Selected words of wisdom from Howard Bailit*
“… the basic problem in dentistry is the … under-served populations do not have the personal financial means to purchase services ….Even those covered have difficulty getting treatment because of low Medicaid reimbursement rates…. just increasing the number of dentists or midlevel professionals will not solve the disparities problem.…The debate about a new type of oral health professional needs to end….dental therapists will become part of the dental workforce, [but] it will take 10 years or more to produce the numbers to significantly affect the child access problem….Many…patients can be seen at intervals longer than the conventional 6 months with minimal health risks. By changing visit intervals, practices can treat more new patients…. productivity of dentists can be substantially increased….the current dental delivery system has the capacity to care for several million more children from low-income families.….Underserved populations do not have to wait until dental therapists are available.”

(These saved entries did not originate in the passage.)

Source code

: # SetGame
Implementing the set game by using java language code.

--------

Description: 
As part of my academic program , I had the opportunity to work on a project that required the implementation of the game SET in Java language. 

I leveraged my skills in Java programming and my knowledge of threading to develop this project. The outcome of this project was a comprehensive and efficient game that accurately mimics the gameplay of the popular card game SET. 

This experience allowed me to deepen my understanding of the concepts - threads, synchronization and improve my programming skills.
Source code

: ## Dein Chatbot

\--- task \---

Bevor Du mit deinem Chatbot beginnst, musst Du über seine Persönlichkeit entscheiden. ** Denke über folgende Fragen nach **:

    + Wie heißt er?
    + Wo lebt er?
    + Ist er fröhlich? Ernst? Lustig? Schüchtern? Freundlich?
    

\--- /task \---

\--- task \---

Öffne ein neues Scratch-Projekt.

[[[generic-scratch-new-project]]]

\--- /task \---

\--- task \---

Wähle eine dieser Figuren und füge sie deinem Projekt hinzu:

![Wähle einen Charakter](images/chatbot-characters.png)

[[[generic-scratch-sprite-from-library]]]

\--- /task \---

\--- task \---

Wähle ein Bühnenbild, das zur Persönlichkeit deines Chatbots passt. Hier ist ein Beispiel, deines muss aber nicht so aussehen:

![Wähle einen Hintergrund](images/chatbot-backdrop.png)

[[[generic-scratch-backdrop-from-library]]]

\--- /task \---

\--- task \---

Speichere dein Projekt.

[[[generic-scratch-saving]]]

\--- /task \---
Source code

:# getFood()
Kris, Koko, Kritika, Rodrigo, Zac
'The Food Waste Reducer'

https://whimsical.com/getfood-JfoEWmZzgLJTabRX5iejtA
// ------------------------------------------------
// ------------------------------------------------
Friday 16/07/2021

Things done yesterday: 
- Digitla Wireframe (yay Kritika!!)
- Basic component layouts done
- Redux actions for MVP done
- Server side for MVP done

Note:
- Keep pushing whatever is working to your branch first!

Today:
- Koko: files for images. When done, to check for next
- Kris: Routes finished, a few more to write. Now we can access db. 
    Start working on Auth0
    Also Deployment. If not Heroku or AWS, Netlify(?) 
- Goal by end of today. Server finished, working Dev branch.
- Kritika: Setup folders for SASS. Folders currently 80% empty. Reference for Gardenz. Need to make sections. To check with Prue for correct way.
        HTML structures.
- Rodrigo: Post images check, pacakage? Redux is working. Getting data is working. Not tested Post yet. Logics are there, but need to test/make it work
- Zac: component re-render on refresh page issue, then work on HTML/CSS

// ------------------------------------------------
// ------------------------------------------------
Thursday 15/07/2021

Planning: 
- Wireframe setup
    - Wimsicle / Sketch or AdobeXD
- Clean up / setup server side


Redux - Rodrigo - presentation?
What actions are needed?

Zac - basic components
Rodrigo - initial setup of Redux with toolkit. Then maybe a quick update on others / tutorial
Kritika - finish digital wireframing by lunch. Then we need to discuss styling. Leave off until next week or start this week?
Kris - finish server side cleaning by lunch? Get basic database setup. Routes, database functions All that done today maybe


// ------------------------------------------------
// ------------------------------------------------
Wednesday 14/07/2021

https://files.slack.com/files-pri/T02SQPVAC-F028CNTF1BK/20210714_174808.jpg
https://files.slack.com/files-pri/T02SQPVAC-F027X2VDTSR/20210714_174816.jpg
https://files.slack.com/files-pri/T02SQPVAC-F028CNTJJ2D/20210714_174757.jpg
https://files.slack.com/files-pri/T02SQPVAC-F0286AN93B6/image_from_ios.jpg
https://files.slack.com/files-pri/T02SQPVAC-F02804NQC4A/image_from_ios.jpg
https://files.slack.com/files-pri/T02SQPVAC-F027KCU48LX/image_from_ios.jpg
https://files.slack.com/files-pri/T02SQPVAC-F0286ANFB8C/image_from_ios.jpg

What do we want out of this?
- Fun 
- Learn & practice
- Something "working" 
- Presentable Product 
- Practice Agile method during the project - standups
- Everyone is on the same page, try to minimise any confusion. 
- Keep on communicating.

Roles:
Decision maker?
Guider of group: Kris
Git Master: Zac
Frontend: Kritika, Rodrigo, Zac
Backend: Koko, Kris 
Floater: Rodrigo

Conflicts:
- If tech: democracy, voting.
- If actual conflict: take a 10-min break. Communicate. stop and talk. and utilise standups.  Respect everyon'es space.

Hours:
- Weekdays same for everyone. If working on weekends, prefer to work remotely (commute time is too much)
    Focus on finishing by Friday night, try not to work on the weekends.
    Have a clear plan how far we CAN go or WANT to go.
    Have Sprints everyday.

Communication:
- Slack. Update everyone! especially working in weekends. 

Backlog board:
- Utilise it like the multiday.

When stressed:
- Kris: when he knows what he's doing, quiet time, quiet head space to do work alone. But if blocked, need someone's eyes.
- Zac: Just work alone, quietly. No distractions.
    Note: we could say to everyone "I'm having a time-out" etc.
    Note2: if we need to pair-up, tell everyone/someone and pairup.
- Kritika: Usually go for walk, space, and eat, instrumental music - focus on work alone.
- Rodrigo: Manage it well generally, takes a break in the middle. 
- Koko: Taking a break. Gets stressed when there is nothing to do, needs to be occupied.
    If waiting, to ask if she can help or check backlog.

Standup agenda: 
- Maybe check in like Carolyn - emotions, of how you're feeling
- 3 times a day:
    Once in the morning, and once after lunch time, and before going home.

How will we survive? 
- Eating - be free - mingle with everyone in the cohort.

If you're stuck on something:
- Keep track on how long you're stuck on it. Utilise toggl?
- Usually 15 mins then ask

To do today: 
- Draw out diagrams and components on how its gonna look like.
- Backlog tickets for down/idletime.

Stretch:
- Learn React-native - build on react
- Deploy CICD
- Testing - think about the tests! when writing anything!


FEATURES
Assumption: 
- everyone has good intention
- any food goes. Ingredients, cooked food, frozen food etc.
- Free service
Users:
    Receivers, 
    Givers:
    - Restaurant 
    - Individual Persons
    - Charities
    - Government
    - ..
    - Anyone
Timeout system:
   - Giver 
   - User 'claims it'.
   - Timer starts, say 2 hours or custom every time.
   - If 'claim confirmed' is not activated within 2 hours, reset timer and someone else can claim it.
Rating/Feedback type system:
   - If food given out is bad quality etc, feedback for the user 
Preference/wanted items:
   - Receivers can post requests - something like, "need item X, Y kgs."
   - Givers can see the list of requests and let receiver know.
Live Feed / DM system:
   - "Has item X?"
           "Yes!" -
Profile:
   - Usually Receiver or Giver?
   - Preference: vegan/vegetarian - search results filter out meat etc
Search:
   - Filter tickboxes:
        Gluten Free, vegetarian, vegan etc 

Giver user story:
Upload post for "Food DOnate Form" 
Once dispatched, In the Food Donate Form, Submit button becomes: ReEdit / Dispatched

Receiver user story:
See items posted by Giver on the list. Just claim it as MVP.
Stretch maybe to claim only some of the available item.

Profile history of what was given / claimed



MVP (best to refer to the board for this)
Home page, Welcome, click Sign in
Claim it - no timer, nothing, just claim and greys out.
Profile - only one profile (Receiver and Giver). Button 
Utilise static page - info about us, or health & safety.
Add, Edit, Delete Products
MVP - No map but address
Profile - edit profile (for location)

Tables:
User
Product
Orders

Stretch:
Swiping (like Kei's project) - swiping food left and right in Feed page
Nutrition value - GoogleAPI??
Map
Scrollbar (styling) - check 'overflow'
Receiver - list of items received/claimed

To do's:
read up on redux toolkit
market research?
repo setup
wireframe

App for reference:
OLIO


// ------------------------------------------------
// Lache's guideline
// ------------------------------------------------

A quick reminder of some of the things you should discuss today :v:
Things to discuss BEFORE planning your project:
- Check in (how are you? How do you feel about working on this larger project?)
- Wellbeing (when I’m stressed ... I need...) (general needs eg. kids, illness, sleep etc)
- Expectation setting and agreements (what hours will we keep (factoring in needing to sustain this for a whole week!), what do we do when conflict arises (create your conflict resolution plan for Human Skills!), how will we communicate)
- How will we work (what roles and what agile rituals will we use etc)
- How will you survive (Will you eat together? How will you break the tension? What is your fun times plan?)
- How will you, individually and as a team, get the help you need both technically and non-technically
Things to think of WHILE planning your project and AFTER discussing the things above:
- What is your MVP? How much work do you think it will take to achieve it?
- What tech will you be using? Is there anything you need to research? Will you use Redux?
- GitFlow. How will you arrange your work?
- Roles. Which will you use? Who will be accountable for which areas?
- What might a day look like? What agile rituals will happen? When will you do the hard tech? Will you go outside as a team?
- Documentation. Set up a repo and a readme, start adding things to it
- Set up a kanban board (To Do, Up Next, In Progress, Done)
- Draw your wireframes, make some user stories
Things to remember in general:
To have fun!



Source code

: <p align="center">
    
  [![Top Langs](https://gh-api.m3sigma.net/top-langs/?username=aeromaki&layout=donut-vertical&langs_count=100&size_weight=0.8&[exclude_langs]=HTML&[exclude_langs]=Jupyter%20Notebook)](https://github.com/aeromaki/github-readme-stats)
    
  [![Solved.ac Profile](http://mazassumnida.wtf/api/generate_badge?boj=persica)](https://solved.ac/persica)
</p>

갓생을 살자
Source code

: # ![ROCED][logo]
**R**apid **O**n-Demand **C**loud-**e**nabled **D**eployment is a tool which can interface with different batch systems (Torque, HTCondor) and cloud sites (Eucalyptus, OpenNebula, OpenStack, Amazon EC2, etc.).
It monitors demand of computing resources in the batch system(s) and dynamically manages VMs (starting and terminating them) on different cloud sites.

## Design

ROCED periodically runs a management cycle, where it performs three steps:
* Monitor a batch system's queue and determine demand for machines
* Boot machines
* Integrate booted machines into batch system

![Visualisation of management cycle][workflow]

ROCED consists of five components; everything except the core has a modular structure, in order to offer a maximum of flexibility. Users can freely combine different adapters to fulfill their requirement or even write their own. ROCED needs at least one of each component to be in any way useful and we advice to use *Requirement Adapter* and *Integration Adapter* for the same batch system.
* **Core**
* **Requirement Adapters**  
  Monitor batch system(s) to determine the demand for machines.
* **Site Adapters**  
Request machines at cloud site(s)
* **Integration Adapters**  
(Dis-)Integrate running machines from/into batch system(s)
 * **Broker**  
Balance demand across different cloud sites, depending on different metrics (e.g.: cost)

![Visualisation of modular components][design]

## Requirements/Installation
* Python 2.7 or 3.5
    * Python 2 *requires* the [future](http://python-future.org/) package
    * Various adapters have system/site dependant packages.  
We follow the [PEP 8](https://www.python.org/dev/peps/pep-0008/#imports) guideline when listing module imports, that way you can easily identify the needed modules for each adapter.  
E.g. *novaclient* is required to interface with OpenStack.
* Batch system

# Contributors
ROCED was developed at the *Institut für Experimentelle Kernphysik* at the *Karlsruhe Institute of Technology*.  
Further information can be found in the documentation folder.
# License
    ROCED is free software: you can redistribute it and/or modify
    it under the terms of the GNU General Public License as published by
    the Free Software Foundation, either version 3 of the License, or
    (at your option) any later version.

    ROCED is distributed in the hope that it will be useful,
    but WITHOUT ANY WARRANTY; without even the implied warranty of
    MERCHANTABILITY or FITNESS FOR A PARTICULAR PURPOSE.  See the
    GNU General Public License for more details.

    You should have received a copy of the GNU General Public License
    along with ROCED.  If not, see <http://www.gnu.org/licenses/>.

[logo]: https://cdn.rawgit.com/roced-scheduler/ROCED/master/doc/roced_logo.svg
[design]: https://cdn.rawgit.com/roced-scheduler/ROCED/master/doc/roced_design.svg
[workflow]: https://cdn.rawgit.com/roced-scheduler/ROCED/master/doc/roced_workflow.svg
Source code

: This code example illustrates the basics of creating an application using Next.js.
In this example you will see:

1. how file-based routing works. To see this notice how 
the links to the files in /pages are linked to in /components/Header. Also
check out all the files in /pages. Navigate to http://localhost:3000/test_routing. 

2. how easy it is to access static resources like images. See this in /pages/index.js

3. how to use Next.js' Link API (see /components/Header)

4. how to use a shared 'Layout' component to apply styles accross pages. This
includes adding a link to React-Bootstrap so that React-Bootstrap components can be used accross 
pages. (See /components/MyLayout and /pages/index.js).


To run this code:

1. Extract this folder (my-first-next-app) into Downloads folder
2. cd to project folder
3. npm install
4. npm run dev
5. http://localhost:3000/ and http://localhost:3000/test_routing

*From the recently released IOM report on The U.S. Oral Health Workforce in the Coming Decade: Workshop Summary. (p. 98-99) [Available at http://www.nap.edu/catalog/12669.html. (Download free PDF)]
Editor’s comment: The IOM report is long on stating the problem of access and the provision of adequate care to the “under-served.” It has a good section on dental therapists in other countries and in Alaska. But the report is short on specific recommendations. Howard’s suggestion that the capacity of the dental delivery system could be increased significantly by eliminating the 6-monthly exam/visit (as long advocated by Aubrey Sheiham and yours truly), as well as worthless prophys, radiographs, and other FUN (functionally unnecessary) procedures is commendable.
How to change the mindset of the practicing profession? How to change the patterns of practice? Reason alone, i.e., evidence-based practice, will not do it. If the dental insurance industry, including Medicaid, adopted a policy of covering only an annual exam and prophylaxis ― documented emergencies and periodontal disease excepted ― the capacity of the work force to treat more patients would be automatically expanded. Of course, this would only work if the “financial means to purchase services” is provided for those who otherwise cannot access oral health care.
Millions more children from low-income families will not be cared for without resolving the geographic maldistribution of the oral health work force, eliminating the social barriers, and accommodating to the non-ambulatory characteristic of children. For this, we need not only evidence-based practicing dentists and hygienists who can treat more patients, but also dental therapists for those they cannot or will not treat.